Task directions:
Transcribe the following entries letter for letter, without the pictures.

Start of Provided entries

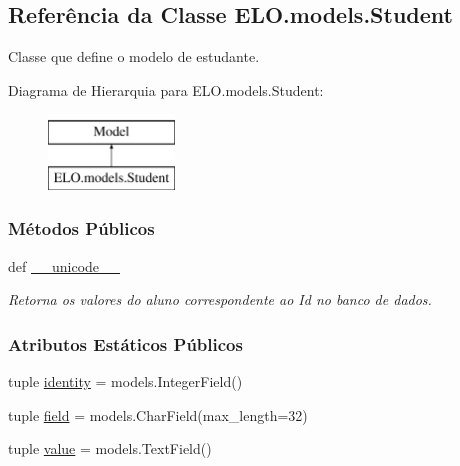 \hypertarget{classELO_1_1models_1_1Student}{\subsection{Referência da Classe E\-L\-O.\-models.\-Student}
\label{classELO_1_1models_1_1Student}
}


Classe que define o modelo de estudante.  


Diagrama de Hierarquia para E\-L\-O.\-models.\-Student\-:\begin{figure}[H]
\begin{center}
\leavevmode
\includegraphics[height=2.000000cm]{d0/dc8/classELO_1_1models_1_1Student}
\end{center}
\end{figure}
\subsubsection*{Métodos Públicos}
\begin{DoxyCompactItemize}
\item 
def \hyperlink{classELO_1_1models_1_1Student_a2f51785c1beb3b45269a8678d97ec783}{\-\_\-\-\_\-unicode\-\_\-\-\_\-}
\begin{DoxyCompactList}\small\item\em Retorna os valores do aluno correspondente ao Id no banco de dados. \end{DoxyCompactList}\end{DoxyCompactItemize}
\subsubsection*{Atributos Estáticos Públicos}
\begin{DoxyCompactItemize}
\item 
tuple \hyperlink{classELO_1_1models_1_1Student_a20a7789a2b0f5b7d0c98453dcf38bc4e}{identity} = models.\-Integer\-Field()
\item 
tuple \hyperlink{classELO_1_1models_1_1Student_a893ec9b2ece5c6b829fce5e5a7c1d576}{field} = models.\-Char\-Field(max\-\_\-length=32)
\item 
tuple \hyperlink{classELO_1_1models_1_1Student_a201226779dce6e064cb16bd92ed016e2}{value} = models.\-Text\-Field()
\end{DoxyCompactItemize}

End of Provided entries

Problem solution:
 \hypertarget{classELO_1_1models_1_1Student}{\subsection{Referência da Classe E\-L\-O.\-models.\-Student}
\label{classELO_1_1models_1_1Student}
}


Classe que define o modelo de estudante.  


Diagrama de Hierarquia para E\-L\-O.\-models.\-Student\-:\begin{figure}[H]
\begin{center}
\leavevmode
\includegraphics[height=2.000000cm]{d0/dc8/classELO_1_1models_1_1Student}
\end{center}
\end{figure}
\subsubsection*{Métodos Públicos}
\begin{DoxyCompactItemize}
\item 
def \hyperlink{classELO_1_1models_1_1Student_a2f51785c1beb3b45269a8678d97ec783}{\-\_\-\-\_\-unicode\-\_\-\-\_\-}
\begin{DoxyCompactList}\small\item\em Retorna os valores do aluno correspondente ao Id no banco de dados. \end{DoxyCompactList}\end{DoxyCompactItemize}
\subsubsection*{Atributos Estáticos Públicos}
\begin{DoxyCompactItemize}
\item 
tuple \hyperlink{classELO_1_1models_1_1Student_a20a7789a2b0f5b7d0c98453dcf38bc4e}{identity} = models.\-Integer\-Field()
\item 
tuple \hyperlink{classELO_1_1models_1_1Student_a893ec9b2ece5c6b829fce5e5a7c1d576}{field} = models.\-Char\-Field(max\-\_\-length=32)
\item 
tuple \hyperlink{classELO_1_1models_1_1Student_a201226779dce6e064cb16bd92ed016e2}{value} = models.\-Text\-Field()
\end{DoxyCompactItemize}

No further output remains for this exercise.